Her 2013 Emmy nominated documentary Gideon's Army premiered on HBO and won the editing award at the 2013 Sundance Film Festival. Gideon’s Army was nominated for an Independent Spirit Award and received numerous other prizes including the Ridenhour Prize.
Dawn also directed and produced Spies of Mississippi, a critically-acclaimed historical documentary that was part of the Independent Lens series on PBS; Rise: The Promise of My Brother’s Keeper, a film for Discovery Channel chronicling President Obama’s program to help young men of color succeed. She interviewed President Obama for the film.
Dawn has been commissioned to create films for the Center for Investigative Reporting, Time and Essence Magazines, The New York Times Op Docs, and Amazon. Her work has received generous support from the MacArthur Foundation, the Ford Foundation, Tribeca Film Institute, Sundance Film Institute, Chicken & Egg Pictures and other esteemed organizations. She is a member of the Academy of Motion Picture Arts and Sciences, the Television Academy of Arts and Sciences, and the Directors Guild of America.
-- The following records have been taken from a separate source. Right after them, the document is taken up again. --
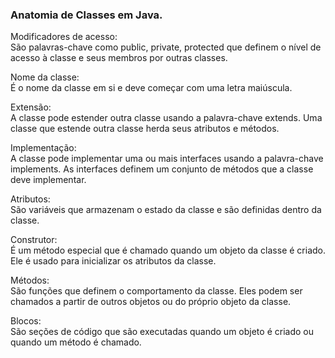 ### Anatomia de Classes em Java.

Modificadores de acesso:<br>  São palavras-chave como public, private, protected que definem o nível de acesso à classe e seus membros por outras classes.

Nome da classe:<br> É o nome da classe em si e deve começar com uma letra maiúscula.

Extensão:<br>  A classe pode estender outra classe usando a palavra-chave extends. Uma classe que estende outra classe herda seus atributos e métodos.

Implementação:<br>  A classe pode implementar uma ou mais interfaces usando a palavra-chave implements. As interfaces definem um conjunto de métodos que a classe deve implementar.

Atributos:<br>  São variáveis que armazenam o estado da classe e são definidas dentro da classe.

Construtor:<br>  É um método especial que é chamado quando um objeto da classe é criado. Ele é usado para inicializar os atributos da classe.

Métodos:<br>  São funções que definem o comportamento da classe. Eles podem ser chamados a partir de outros objetos ou do próprio objeto da classe.

Blocos:<br>  São seções de código que são executadas quando um objeto é criado ou quando um método é chamado.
I was curious about how we understand the Civil Rights heroes of yesterday. For too many of us, I fear they remain calcified, historical images existing only in the hazy memories of imagination. The fragmented images of their bold sacrifices are at once familiar and yet unknown, images of humans being beaten and bloodied are so deeply burned into our collective consciousness that we forget they are actual people. What becomes of a man like John Lewis who was famously beaten on a bridge in Selma while marching peacefully for the right to vote? He is not just a photograph, he is still here. Still working, still marching, still organizing, still leading.
So I wanted to explore the world he lived in, and juxtapose that world with his work today. The images and the brutality are breathtaking. But what is often overlooked, is the methodical planning and resiliency it took for those young people to continue their work. The young men and women marching and demonstrating in the South did not stage spontaneous uprisings, they soberly planned their moves. They did not always agree. Some called for confrontation in the face of a violent enemy. But Lewis forged a different path, a path of non-violence and understanding. Perhaps this is why Lewis is so well suited to Congress. His vision, not his bravery, may actually be his superpower. Lasting change requires the boldness to envision a future that wholly departs from the past. Young John Lewis never having seen an integrated school, lunch counter, or mode of public accommodation had to imagine it first.
He still imagines a better world, and he shares that vision with the next generation of leaders, who like those of a generation before them are impatient with the way things are. Lewis now uses his position as a United States Congressman to steadily, insistently and patiently insist America do what is right. He conducts hearings on government corruption, campaigns for the next generation of leaders and even leads sit ins on the floor of the United States House of Representatives. Through it all, he acts with a quiet determination that the sacrifices are worth the trouble. They are Good Trouble, Necessary Trouble.